The birds may therefore be seen as suggesting Odu Ifa, understood as embodiments of the possibility of life represented by the human woman, her womb the calabash of totalistic possibility representing the union of earth and sky, matter and spirit, aye and orun, through which roams pervasive cosmic force.
This is a force enabling creation and destruction, good and evil, human categories that become reshaped within the cosmic gaze, from a perspective harmonising all possibilities in space and time, human and cosmic perspectives we struggle to understand and harmonize in the journey between the primal home beyond space and time and the home that is time and space.
The totalistic identity of this perceptual complex is Osanyin, embodiment of the spiritual and biological power of plants.
Osanyin may be seen as embodying the cosmos as perceived from within the humble presence and yet potent force of the universe of plants.
This value reaches from plants in living rooms from Buenos Aires to Ouagadougou to the depths of the remotest forest where live peoples yet uncontacted by the rest of humanity.
These range from Benghalensis, a small, inextirpable, trailing plant”, associated with the Ghanaian Akan and Gyaman Adinkra symbol Nyame Nwu Na M’awu, itself indicating the correlative undying nature of the Supreme and the human being, “Could Nyame [the Supreme Being] die, I would die.”
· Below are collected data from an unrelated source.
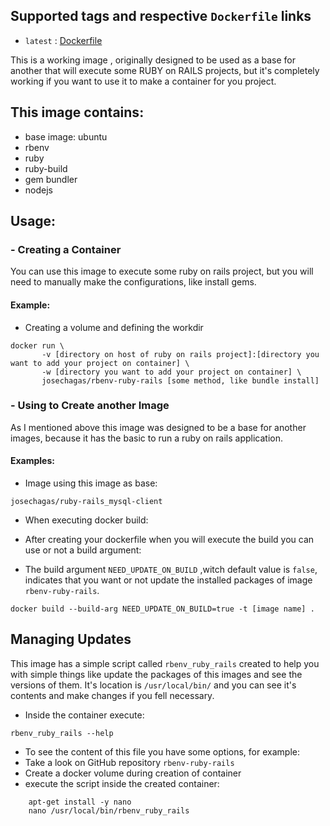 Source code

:## Supported tags and respective ``Dockerfile`` links

- ``latest`` : [Dockerfile](https://github.com/josechagas)


This is a working image , originally designed to be used as a base for another that will execute some RUBY on RAILS projects, but it's completely working if you want to use it to make a container for you project.

## This image contains:
- base image: ubuntu
- rbenv
- ruby
- ruby-build
- gem bundler
- nodejs

## Usage:

### - Creating a Container
You can use this image to execute some ruby on rails project, but you will need to manually make the configurations, like install gems.

#### Example:
- Creating a volume and defining the workdir
```shell
docker run \
       -v [directory on host of ruby on rails project]:[directory you want to add your project on container] \
       -w [directory you want to add your project on container] \
       josechagas/rbenv-ruby-rails [some method, like bundle install]
```
 
### - Using to Create another Image
As I mentioned above this image was designed to be a base for another images, because it has the basic to run a ruby on rails application.

#### Examples:
- Image using this image as base:

``
josechagas/ruby-rails_mysql-client
``


- When executing docker build:
 - After creating your dockerfile when you will execute the build you can use or not a build argument:

 - The build argument ``NEED_UPDATE_ON_BUILD`` ,witch default value is ``false``, indicates that you want or not update the installed packages of image ``rbenv-ruby-rails``.

```shell
docker build --build-arg NEED_UPDATE_ON_BUILD=true -t [image name] .
```

 

## Managing Updates

This image has a simple script called ``rbenv_ruby_rails`` created to help you with simple things like update the packages of this images and see the versions of them. It's location is ``/usr/local/bin/`` and you can see it's contents and make changes if you fell necessary.

- Inside the container execute:
```
rbenv_ruby_rails --help
```


- To see the content of this file you have some options, for example:
 - Take a look on GitHub repository ``rbenv-ruby-rails``
 - Create a docker volume during creation of container
 - execute the script inside the created container:
```shell
    apt-get install -y nano
    nano /usr/local/bin/rbenv_ruby_rails
```

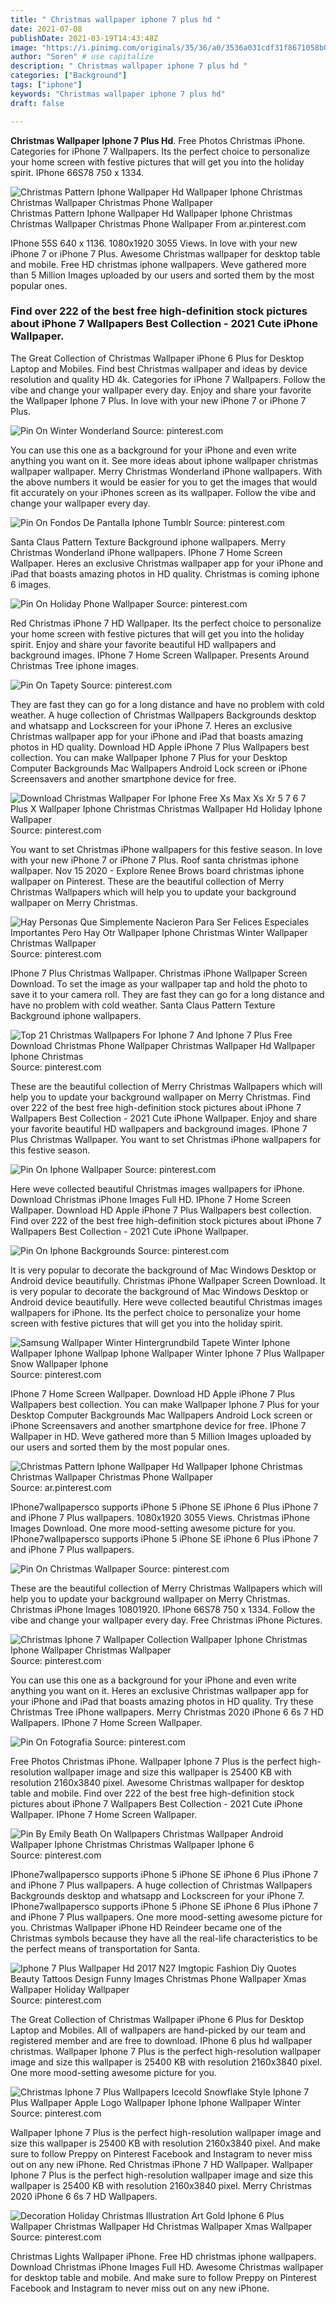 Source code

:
 ```yaml
---
title: " Christmas wallpaper iphone 7 plus hd "
date: 2021-07-08
publishDate: 2021-03-19T14:43:48Z
image: "https://i.pinimg.com/originals/35/36/a0/3536a031cdf31f8671058b0c7a40e7c4.jpg"
author: "Soren" # use capitalize
description: " Christmas wallpaper iphone 7 plus hd "
categories: ["Background"]
tags: ["iphone"]
keywords: "Christmas wallpaper iphone 7 plus hd"
draft: false

---
```



**Christmas Wallpaper Iphone 7 Plus Hd**. Free Photos Christmas iPhone. Categories for iPhone 7 Wallpapers. Its the perfect choice to personalize your home screen with festive pictures that will get you into the holiday spirit. IPhone 66S78 750 x 1334.

![Christmas Pattern Iphone Wallpaper Hd Wallpaper Iphone Christmas Christmas Wallpaper Christmas Phone Wallpaper](https://i.pinimg.com/originals/8a/79/4e/8a794ef7dc9754f31ab5330af962b6f0.jpg "Christmas Pattern Iphone Wallpaper Hd Wallpaper Iphone Christmas Christmas Wallpaper Christmas Phone Wallpaper")
Christmas Pattern Iphone Wallpaper Hd Wallpaper Iphone Christmas Christmas Wallpaper Christmas Phone Wallpaper From ar.pinterest.com


IPhone 55S 640 x 1136. 1080x1920 3055 Views. In love with your new iPhone 7 or iPhone 7 Plus. Awesome Christmas wallpaper for desktop table and mobile. Free HD christmas iphone wallpapers. Weve gathered more than 5 Million Images uploaded by our users and sorted them by the most popular ones.

### Find over 222 of the best free high-definition stock pictures about iPhone 7 Wallpapers Best Collection - 2021 Cute iPhone Wallpaper.

The Great Collection of Christmas Wallpaper iPhone 6 Plus for Desktop Laptop and Mobiles. Find best Christmas wallpaper and ideas by device resolution and quality HD 4k. Categories for iPhone 7 Wallpapers. Follow the vibe and change your wallpaper every day. Enjoy and share your favorite the Wallpaper Iphone 7 Plus. In love with your new iPhone 7 or iPhone 7 Plus.


![Pin On Winter Wonderland](https://i.pinimg.com/originals/18/80/9a/18809a9c2cfb1ab047619e7af39831f6.jpg "Pin On Winter Wonderland")
Source: pinterest.com

You can use this one as a background for your iPhone and even write anything you want on it. See more ideas about iphone wallpaper christmas wallpaper wallpaper. Merry Christmas Wonderland iPhone wallpapers. With the above numbers it would be easier for you to get the images that would fit accurately on your iPhones screen as its wallpaper. Follow the vibe and change your wallpaper every day.

![Pin On Fondos De Pantalla Iphone Tumblr](https://i.pinimg.com/474x/75/73/39/757339e5cecd27e3d3767f907e904a91.jpg "Pin On Fondos De Pantalla Iphone Tumblr")
Source: pinterest.com

Santa Claus Pattern Texture Background iphone wallpapers. Merry Christmas Wonderland iPhone wallpapers. IPhone 7 Home Screen Wallpaper. Heres an exclusive Christmas wallpaper app for your iPhone and iPad that boasts amazing photos in HD quality. Christmas is coming iphone 6 images.

![Pin On Holiday Phone Wallpaper](https://i.pinimg.com/originals/00/75/b8/0075b85d22f8239c4cd64228a74d00ac.jpg "Pin On Holiday Phone Wallpaper")
Source: pinterest.com

Red Christmas iPhone 7 HD Wallpaper. Its the perfect choice to personalize your home screen with festive pictures that will get you into the holiday spirit. Enjoy and share your favorite beautiful HD wallpapers and background images. IPhone 7 Home Screen Wallpaper. Presents Around Christmas Tree iphone images.

![Pin On Tapety](https://i.pinimg.com/236x/c6/fb/4b/c6fb4b79d0dd3176ef61e117af1c079f.jpg "Pin On Tapety")
Source: pinterest.com

They are fast they can go for a long distance and have no problem with cold weather. A huge collection of Christmas Wallpapers Backgrounds desktop and whatsapp and Lockscreen for your iPhone 7. Heres an exclusive Christmas wallpaper app for your iPhone and iPad that boasts amazing photos in HD quality. Download HD Apple iPhone 7 Plus Wallpapers best collection. You can make Wallpaper Iphone 7 Plus for your Desktop Computer Backgrounds Mac Wallpapers Android Lock screen or iPhone Screensavers and another smartphone device for free.

![Download Christmas Wallpaper For Iphone Free Xs Max Xs Xr 5 7 6 7 Plus X Wallpaper Iphone Christmas Christmas Wallpaper Hd Holiday Iphone Wallpaper](https://i.pinimg.com/736x/f1/03/6f/f1036ff88b836a85ab2eec3b8cb7303a.jpg "Download Christmas Wallpaper For Iphone Free Xs Max Xs Xr 5 7 6 7 Plus X Wallpaper Iphone Christmas Christmas Wallpaper Hd Holiday Iphone Wallpaper")
Source: pinterest.com

You want to set Christmas iPhone wallpapers for this festive season. In love with your new iPhone 7 or iPhone 7 Plus. Roof santa christmas iphone wallpaper. Nov 15 2020 - Explore Renee Brows board christmas iphone wallpaper on Pinterest. These are the beautiful collection of Merry Christmas Wallpapers which will help you to update your background wallpaper on Merry Christmas.

![Hay Personas Que Simplemente Nacieron Para Ser Felices Especiales Importantes Pero Hay Otr Wallpaper Iphone Christmas Winter Wallpaper Christmas Wallpaper](https://i.pinimg.com/originals/bd/e5/20/bde520564241bbd2f7691f06b3c5bb01.jpg "Hay Personas Que Simplemente Nacieron Para Ser Felices Especiales Importantes Pero Hay Otr Wallpaper Iphone Christmas Winter Wallpaper Christmas Wallpaper")
Source: pinterest.com

IPhone 7 Plus Christmas Wallpaper. Christmas iPhone Wallpaper Screen Download. To set the image as your wallpaper tap and hold the photo to save it to your camera roll. They are fast they can go for a long distance and have no problem with cold weather. Santa Claus Pattern Texture Background iphone wallpapers.

![Top 21 Christmas Wallpapers For Iphone 7 And Iphone 7 Plus Free Download Christmas Phone Wallpaper Christmas Wallpaper Hd Wallpaper Iphone Christmas](https://i.pinimg.com/originals/04/7e/2a/047e2a51b107d0aa039640839d5affa3.jpg "Top 21 Christmas Wallpapers For Iphone 7 And Iphone 7 Plus Free Download Christmas Phone Wallpaper Christmas Wallpaper Hd Wallpaper Iphone Christmas")
Source: pinterest.com

These are the beautiful collection of Merry Christmas Wallpapers which will help you to update your background wallpaper on Merry Christmas. Find over 222 of the best free high-definition stock pictures about iPhone 7 Wallpapers Best Collection - 2021 Cute iPhone Wallpaper. Enjoy and share your favorite beautiful HD wallpapers and background images. IPhone 7 Plus Christmas Wallpaper. You want to set Christmas iPhone wallpapers for this festive season.

![Pin On Iphone Wallpaper](https://i.pinimg.com/originals/7a/09/92/7a09924d27206c18c92d123b3e7b9a10.jpg "Pin On Iphone Wallpaper")
Source: pinterest.com

Here weve collected beautiful Christmas images wallpapers for iPhone. Download Christmas iPhone Images Full HD. IPhone 7 Home Screen Wallpaper. Download HD Apple iPhone 7 Plus Wallpapers best collection. Find over 222 of the best free high-definition stock pictures about iPhone 7 Wallpapers Best Collection - 2021 Cute iPhone Wallpaper.

![Pin On Iphone Backgrounds](https://i.pinimg.com/originals/12/df/f5/12dff5184d46a1b97b61c525b6ee6320.jpg "Pin On Iphone Backgrounds")
Source: pinterest.com

It is very popular to decorate the background of Mac Windows Desktop or Android device beautifully. Christmas iPhone Wallpaper Screen Download. It is very popular to decorate the background of Mac Windows Desktop or Android device beautifully. Here weve collected beautiful Christmas images wallpapers for iPhone. Its the perfect choice to personalize your home screen with festive pictures that will get you into the holiday spirit.

![Samsung Wallpaper Winter Hintergrundbild Tapete Winter Iphone Wallpaper Iphone Wallpap Iphone Wallpaper Winter Iphone 7 Plus Wallpaper Snow Wallpaper Iphone](https://i.pinimg.com/736x/05/2b/5b/052b5b9a73c706ee0c26664809e99e49.jpg "Samsung Wallpaper Winter Hintergrundbild Tapete Winter Iphone Wallpaper Iphone Wallpap Iphone Wallpaper Winter Iphone 7 Plus Wallpaper Snow Wallpaper Iphone")
Source: pinterest.com

IPhone 7 Home Screen Wallpaper. Download HD Apple iPhone 7 Plus Wallpapers best collection. You can make Wallpaper Iphone 7 Plus for your Desktop Computer Backgrounds Mac Wallpapers Android Lock screen or iPhone Screensavers and another smartphone device for free. IPhone 7 Wallpaper in HD. Weve gathered more than 5 Million Images uploaded by our users and sorted them by the most popular ones.

![Christmas Pattern Iphone Wallpaper Hd Wallpaper Iphone Christmas Christmas Wallpaper Christmas Phone Wallpaper](https://i.pinimg.com/originals/8a/79/4e/8a794ef7dc9754f31ab5330af962b6f0.jpg "Christmas Pattern Iphone Wallpaper Hd Wallpaper Iphone Christmas Christmas Wallpaper Christmas Phone Wallpaper")
Source: ar.pinterest.com

IPhone7wallpapersco supports iPhone 5 iPhone SE iPhone 6 Plus iPhone 7 and iPhone 7 Plus wallpapers. 1080x1920 3055 Views. Christmas iPhone Images Download. One more mood-setting awesome picture for you. IPhone7wallpapersco supports iPhone 5 iPhone SE iPhone 6 Plus iPhone 7 and iPhone 7 Plus wallpapers.

![Pin On Christmas Wallpaper](https://i.pinimg.com/originals/49/cd/19/49cd19d7f2f9baf64a111f4a706017ec.jpg "Pin On Christmas Wallpaper")
Source: pinterest.com

These are the beautiful collection of Merry Christmas Wallpapers which will help you to update your background wallpaper on Merry Christmas. Christmas iPhone Images 10801920. IPhone 66S78 750 x 1334. Follow the vibe and change your wallpaper every day. Free Christmas iPhone Pictures.

![Christmas Iphone 7 Wallpaper Collection Wallpaper Iphone Christmas Iphone Wallpaper Christmas Wallpaper](https://i.pinimg.com/originals/6f/54/e6/6f54e6c7afc5fadbce3111cdf7baa6a0.jpg "Christmas Iphone 7 Wallpaper Collection Wallpaper Iphone Christmas Iphone Wallpaper Christmas Wallpaper")
Source: pinterest.com

You can use this one as a background for your iPhone and even write anything you want on it. Heres an exclusive Christmas wallpaper app for your iPhone and iPad that boasts amazing photos in HD quality. Try these Christmas Tree iPhone wallpapers. Merry Christmas 2020 iPhone 6 6s 7 HD Wallpapers. IPhone 7 Home Screen Wallpaper.

![Pin On Fotografia](https://i.pinimg.com/564x/17/71/75/177175f14c6fe3346c26c2708303ff51.jpg "Pin On Fotografia")
Source: pinterest.com

Free Photos Christmas iPhone. Wallpaper Iphone 7 Plus is the perfect high-resolution wallpaper image and size this wallpaper is 25400 KB with resolution 2160x3840 pixel. Awesome Christmas wallpaper for desktop table and mobile. Find over 222 of the best free high-definition stock pictures about iPhone 7 Wallpapers Best Collection - 2021 Cute iPhone Wallpaper. IPhone 7 Home Screen Wallpaper.

![Pin By Emily Beath On Wallpapers Christmas Wallpaper Android Wallpaper Iphone Christmas Christmas Wallpaper Iphone 6](https://i.pinimg.com/originals/4b/35/8f/4b358fa0643e112eade6879d61b35433.jpg "Pin By Emily Beath On Wallpapers Christmas Wallpaper Android Wallpaper Iphone Christmas Christmas Wallpaper Iphone 6")
Source: pinterest.com

IPhone7wallpapersco supports iPhone 5 iPhone SE iPhone 6 Plus iPhone 7 and iPhone 7 Plus wallpapers. A huge collection of Christmas Wallpapers Backgrounds desktop and whatsapp and Lockscreen for your iPhone 7. IPhone7wallpapersco supports iPhone 5 iPhone SE iPhone 6 Plus iPhone 7 and iPhone 7 Plus wallpapers. One more mood-setting awesome picture for you. Christmas Wallpaper iPhone HD Reindeer became one of the Christmas symbols because they have all the real-life characteristics to be the perfect means of transportation for Santa.

![Iphone 7 Plus Wallpaper Hd 2017 N27 Imgtopic Fashion Diy Quotes Beauty Tattoos Design Funny Images Christmas Phone Wallpaper Xmas Wallpaper Holiday Wallpaper](https://i.pinimg.com/originals/d8/eb/80/d8eb8051403a07ad03fe55a5ff2419c9.jpg "Iphone 7 Plus Wallpaper Hd 2017 N27 Imgtopic Fashion Diy Quotes Beauty Tattoos Design Funny Images Christmas Phone Wallpaper Xmas Wallpaper Holiday Wallpaper")
Source: pinterest.com

The Great Collection of Christmas Wallpaper iPhone 6 Plus for Desktop Laptop and Mobiles. All of wallpapers are hand-picked by our team and registered member and are free to download. IPhone 6 plus hd wallpaper christmas. Wallpaper Iphone 7 Plus is the perfect high-resolution wallpaper image and size this wallpaper is 25400 KB with resolution 2160x3840 pixel. One more mood-setting awesome picture for you.

![Christmas Iphone 7 Plus Wallpapers Icecold Snowflake Style Iphone 7 Plus Wallpaper Apple Logo Wallpaper Iphone Iphone Wallpaper Winter](https://i.pinimg.com/originals/a7/86/2c/a7862c266c26d531945b1f582f751c9f.jpg "Christmas Iphone 7 Plus Wallpapers Icecold Snowflake Style Iphone 7 Plus Wallpaper Apple Logo Wallpaper Iphone Iphone Wallpaper Winter")
Source: pinterest.com

Wallpaper Iphone 7 Plus is the perfect high-resolution wallpaper image and size this wallpaper is 25400 KB with resolution 2160x3840 pixel. And make sure to follow Preppy on Pinterest Facebook and Instagram to never miss out on any new iPhone. Red Christmas iPhone 7 HD Wallpaper. Wallpaper Iphone 7 Plus is the perfect high-resolution wallpaper image and size this wallpaper is 25400 KB with resolution 2160x3840 pixel. Merry Christmas 2020 iPhone 6 6s 7 HD Wallpapers.

![Decoration Holiday Christmas Illustration Art Gold Iphone 6 Plus Wallpaper Christmas Wallpaper Hd Christmas Wallpaper Xmas Wallpaper](https://i.pinimg.com/originals/35/36/a0/3536a031cdf31f8671058b0c7a40e7c4.jpg "Decoration Holiday Christmas Illustration Art Gold Iphone 6 Plus Wallpaper Christmas Wallpaper Hd Christmas Wallpaper Xmas Wallpaper")
Source: pinterest.com

Christmas Lights Wallpaper iPhone. Free HD christmas iphone wallpapers. Download Christmas iPhone Images Full HD. Awesome Christmas wallpaper for desktop table and mobile. And make sure to follow Preppy on Pinterest Facebook and Instagram to never miss out on any new iPhone.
The proverb associated with Benghalensis is amplified by reference to a proverb from Twi, the central language of the Akan, “Onyankopon nkuni wo na odasani kum wo a,wunwu da", “Unless you die of Nyankapon [another name for the Supreme Being], let living man kill you, and you will not perish” ( J. B. Danquah, The Akan Concept of God).
These significances of plants are embodied in Fonio, as "understood by the Bambara and Dogon peoples of Mali [seeing it as] the smallest seed [which] fell to the earth and spread the consciousness of the creator to all [an] immense [value making ] it is at once both the smallest and the greatest.
In Fonio we hear the echoes of the past, and sitting in a field of these fragile plants listening to the wind it is truly possible to understand the spirituality of plants.
Fonio ‘is all the wisdoms’ for the Balanta Kanja people. It is the embodiment of the creative spirit, the giver of life, the gentleness of being, the entwined fragility of life and death, for it is a weak, easily broken plant, yet strong enough to bend in the wind without breaking” (Owen Burnham, African Wisdom: A Practical and Inspirational Guide, 2000, 43-44).
The terrestrial and cosmic significance of the plant world may be expressed in terms of an awareness of ''leaf
and bush and plant stem as individuals...part of every plant thing on this this
world...part of the earth and stone that is this planet...part of its brother
and sister planets...even all worlds [to] the stars, and beyond them more
stars, and beyond and beyond...to depths beyond depths, where the great
galaxies float like clouds or scatter like crowds...scattering from one common
point to the ultimate edges of time and distance [a] distance [in which]there
are many lives...in their birth and their growing.. chance or purpose
that makes a path for all life in time and space [ going] further and deeper, beyond all distance and imagination''(
''Twig,'' Gordon Dickson, In the Bone, 1987, 1-33, 8, 17, 28-9) to ''trees like towers in forests long ago,'' as J.R.R. Tolkien
describes this magical universe in the Silmarillion.